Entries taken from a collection
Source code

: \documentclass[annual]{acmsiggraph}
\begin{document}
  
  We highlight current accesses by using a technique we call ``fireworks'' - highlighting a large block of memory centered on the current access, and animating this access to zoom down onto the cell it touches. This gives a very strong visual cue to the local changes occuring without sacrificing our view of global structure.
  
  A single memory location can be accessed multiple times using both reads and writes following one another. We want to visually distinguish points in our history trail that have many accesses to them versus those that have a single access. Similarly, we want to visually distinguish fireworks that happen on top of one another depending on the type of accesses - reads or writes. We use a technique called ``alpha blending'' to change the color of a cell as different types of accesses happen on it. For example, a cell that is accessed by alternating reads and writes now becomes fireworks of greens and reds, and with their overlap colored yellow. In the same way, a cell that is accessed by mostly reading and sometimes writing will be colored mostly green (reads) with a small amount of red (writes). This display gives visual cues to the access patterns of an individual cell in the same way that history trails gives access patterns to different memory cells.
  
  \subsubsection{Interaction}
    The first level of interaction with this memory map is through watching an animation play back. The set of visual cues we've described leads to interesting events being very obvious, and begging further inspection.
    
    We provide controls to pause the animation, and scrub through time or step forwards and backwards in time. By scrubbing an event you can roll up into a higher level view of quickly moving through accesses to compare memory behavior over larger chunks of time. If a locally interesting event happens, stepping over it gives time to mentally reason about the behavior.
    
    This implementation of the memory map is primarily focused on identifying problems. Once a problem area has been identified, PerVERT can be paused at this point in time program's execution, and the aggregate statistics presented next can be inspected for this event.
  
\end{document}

ASSIGNED TASK
Print, exactly as written, the first line of the records above and each line after it until the line with "We highlight current", which is printed too.

SOLUTION FOR THIS EXERCISE
Source code

: \documentclass[annual]{acmsiggraph}
\begin{document}
  
  We highlight current accesses by using a technique we call ``fireworks'' - highlighting a large block of memory centered on the current access, and animating this access to zoom down onto the cell it touches. This gives a very strong visual cue to the local changes occuring without sacrificing our view of global structure.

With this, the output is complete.